MathBob
MathBob

Reputation: 107

IIS web.config : Rewrite URL file as subdomain

I am trying to rewrite my url with a web.config file.

Actual URL: sudomain.mydomain.com/legal.html

Wished URL: legal.mydomain.com

I have already hide the html extension.

<rule name="Hidehtml" enabled="true">
      <match ignoreCase="true" url="Legal" />
          <conditions>
             <add input="{REQUEST_FILENAME}" matchType="IsFile" negate="true" />
             <add input="{REQUEST_FILENAME}" matchType="IsDirectory" negate="true" />
             <add input="{URL}" pattern="(.*)\.(.*)" negate="true" />
           </conditions>
       <action type="Rewrite" url="Legal.html"/>
</rule>

I saw this kind of rewrite is possible with subfolder, but I wonder if it is possible with a file. I am trying this one but it give me a DNS error.

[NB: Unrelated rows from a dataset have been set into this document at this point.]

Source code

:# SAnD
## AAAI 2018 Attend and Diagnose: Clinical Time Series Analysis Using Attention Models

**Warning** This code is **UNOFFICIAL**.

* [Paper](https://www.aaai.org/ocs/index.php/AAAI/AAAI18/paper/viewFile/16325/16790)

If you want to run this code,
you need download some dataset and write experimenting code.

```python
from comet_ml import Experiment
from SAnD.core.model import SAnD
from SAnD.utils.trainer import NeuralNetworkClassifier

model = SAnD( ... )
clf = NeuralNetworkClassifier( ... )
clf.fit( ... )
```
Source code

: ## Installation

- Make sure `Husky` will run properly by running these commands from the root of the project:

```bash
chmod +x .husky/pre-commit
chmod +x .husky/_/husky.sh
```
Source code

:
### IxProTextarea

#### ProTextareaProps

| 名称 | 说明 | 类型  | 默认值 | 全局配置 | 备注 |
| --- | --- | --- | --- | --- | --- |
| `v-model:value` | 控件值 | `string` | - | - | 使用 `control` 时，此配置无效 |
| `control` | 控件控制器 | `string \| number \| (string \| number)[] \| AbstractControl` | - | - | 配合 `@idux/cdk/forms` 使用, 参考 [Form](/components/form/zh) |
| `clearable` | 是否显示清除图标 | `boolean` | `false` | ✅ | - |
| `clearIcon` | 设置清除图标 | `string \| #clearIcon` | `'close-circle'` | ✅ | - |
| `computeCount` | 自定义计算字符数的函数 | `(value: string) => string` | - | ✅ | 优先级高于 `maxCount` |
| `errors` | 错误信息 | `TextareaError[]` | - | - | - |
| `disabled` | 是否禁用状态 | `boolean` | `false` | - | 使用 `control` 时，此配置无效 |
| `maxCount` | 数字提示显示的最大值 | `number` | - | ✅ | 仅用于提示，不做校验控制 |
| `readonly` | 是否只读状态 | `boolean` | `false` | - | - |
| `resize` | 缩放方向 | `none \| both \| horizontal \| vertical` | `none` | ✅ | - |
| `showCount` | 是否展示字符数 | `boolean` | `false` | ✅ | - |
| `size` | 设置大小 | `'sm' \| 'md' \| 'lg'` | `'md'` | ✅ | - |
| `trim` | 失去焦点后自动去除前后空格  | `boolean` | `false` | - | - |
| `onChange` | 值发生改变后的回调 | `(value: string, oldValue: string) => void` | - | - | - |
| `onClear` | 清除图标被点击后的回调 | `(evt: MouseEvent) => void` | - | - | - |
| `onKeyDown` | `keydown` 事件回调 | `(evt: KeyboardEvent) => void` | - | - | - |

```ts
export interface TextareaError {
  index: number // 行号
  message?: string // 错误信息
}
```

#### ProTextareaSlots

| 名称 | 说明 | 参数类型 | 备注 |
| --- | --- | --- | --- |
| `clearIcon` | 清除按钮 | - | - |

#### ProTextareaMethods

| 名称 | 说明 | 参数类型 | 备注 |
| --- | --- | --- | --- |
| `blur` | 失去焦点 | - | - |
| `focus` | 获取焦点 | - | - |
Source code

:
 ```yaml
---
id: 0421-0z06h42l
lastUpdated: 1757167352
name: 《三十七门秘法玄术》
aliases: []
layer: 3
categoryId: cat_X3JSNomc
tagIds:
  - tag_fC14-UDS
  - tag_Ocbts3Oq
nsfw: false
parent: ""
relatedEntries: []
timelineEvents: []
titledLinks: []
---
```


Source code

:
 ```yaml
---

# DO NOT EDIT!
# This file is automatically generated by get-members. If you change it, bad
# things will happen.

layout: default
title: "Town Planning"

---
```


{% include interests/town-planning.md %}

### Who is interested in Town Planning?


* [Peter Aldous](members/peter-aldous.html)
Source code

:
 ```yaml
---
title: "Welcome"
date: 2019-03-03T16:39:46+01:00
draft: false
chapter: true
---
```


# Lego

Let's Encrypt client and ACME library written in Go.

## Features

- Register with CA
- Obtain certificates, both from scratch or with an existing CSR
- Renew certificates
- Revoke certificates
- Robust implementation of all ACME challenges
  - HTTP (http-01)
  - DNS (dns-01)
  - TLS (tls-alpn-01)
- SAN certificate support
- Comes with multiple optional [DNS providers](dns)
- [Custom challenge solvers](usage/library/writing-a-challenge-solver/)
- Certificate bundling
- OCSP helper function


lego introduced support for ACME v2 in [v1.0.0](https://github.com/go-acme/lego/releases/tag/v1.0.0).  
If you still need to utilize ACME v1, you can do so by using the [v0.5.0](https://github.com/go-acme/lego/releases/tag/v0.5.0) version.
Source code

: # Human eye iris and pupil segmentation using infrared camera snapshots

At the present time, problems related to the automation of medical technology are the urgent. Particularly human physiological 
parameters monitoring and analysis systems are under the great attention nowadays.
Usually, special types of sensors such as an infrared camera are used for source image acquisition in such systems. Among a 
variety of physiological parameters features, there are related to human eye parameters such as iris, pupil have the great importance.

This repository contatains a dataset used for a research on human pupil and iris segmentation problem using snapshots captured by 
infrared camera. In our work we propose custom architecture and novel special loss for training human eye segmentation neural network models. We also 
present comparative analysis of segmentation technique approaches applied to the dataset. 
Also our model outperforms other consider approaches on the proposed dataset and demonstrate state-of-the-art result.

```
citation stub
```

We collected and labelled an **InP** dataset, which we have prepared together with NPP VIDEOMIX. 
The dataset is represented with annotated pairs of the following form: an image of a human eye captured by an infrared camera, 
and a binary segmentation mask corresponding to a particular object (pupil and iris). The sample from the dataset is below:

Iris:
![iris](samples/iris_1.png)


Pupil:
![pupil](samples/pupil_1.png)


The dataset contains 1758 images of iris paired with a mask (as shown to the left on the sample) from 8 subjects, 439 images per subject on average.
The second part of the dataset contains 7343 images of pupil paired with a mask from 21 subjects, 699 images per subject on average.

 <rule name="testrule" stopProcessing="true">
        <match url="legal(.*)" />
        <conditions>
            <add input="{HTTP_HOST}" pattern="mydomain.com" />
        </conditions>
        <action type="Redirect" url="http://legal.mydomain.com" />
    </rule>

I wonder if I am not missing something, maybe a redirect is needed too?

Thanks for your help !

Upvotes: 1

Views: 525

Answers (1)

Jokies Ding
Jokies Ding

Reputation: 3494

To achieve this, I just registered two CNAME for my website. FQDN:subdomain.mydomain.com FQDN:legal.mydomain.com

enter image description here

Then I apply them to my IIS site.

enter image description here

Just make sure both of them can be accessed in web browser.

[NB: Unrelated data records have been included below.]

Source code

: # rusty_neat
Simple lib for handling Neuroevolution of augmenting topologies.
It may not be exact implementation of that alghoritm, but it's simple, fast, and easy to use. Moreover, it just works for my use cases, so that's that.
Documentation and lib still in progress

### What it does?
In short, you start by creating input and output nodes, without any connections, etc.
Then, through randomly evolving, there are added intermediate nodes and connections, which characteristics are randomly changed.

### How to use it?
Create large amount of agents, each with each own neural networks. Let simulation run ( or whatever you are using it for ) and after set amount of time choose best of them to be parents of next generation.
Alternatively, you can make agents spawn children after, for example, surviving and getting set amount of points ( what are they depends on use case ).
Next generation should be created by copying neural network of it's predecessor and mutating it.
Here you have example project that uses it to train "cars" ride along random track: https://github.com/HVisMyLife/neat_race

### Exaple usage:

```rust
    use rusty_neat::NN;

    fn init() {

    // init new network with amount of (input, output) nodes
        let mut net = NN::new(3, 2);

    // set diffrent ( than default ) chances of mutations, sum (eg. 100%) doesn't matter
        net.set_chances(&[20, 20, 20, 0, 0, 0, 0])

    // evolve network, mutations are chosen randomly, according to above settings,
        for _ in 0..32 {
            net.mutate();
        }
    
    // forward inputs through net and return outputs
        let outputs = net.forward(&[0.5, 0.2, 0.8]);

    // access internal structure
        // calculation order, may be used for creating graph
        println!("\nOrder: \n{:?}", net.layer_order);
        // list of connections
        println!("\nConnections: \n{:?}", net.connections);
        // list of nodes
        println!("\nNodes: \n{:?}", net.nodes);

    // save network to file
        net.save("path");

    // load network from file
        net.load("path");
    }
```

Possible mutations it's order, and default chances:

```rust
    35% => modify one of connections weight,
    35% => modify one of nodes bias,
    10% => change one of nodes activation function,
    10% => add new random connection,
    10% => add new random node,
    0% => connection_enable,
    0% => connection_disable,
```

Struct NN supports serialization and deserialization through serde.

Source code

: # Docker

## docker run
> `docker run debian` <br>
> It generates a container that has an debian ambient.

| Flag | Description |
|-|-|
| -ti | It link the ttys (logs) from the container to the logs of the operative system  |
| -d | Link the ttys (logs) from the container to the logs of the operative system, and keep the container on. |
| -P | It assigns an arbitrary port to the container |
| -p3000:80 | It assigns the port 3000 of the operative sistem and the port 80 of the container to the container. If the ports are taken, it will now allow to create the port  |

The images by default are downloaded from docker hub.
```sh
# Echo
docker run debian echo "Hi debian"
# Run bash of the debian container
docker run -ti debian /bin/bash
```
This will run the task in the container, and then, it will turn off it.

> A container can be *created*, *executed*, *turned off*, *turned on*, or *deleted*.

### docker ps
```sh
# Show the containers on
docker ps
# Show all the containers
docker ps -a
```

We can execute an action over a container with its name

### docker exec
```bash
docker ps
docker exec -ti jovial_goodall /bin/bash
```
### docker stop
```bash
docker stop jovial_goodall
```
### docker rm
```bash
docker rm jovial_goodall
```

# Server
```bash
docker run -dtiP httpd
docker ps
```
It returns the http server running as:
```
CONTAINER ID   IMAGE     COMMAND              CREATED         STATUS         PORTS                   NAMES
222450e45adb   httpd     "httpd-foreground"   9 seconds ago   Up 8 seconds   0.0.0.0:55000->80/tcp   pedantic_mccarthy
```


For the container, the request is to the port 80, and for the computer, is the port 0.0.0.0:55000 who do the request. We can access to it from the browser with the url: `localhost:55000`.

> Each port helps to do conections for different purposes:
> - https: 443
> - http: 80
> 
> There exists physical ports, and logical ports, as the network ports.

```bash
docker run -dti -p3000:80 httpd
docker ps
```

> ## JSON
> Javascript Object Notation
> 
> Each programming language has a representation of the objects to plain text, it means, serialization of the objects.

Then I apply following rewrite rules

  <rules>
                <rule name="testrule" stopProcessing="true">
                    <match url="(.*)" />
                    <conditions>
                        <add input="{URL}" pattern="^/legal\.[a-zA-Z]+" />
                        <add input="{HTTP_HOST}" pattern="subdomain.candy.com" />
                    </conditions>
                    <action type="Redirect" url="http://legal.candy.com" />
                </rule>
                <rule name="rewrite rule">
                    <match url="(.*)" />
                    <conditions>
                        <add input="{HTTP_HOST}" pattern="legal.candy.com" />
                        <add input="{URL}" pattern="^(/)?$" />
                    </conditions>
                    <action type="Rewrite" url="http://subdomain.candy.com/legal.html" />
                </rule>
            </rules>

When you access sudomain.mydomain.com/legal.html, the request will be redirected to legal.mydomain.com/ and legal.mydomain.com will rewrite back to /legal.html for response content.

Please keep in mind that legal.mydomain.com is always required to be registered in DNS even you just use it as a mask.

If your website are forwarding the public internet, please remember to purchase domain for legal.domain.com as well.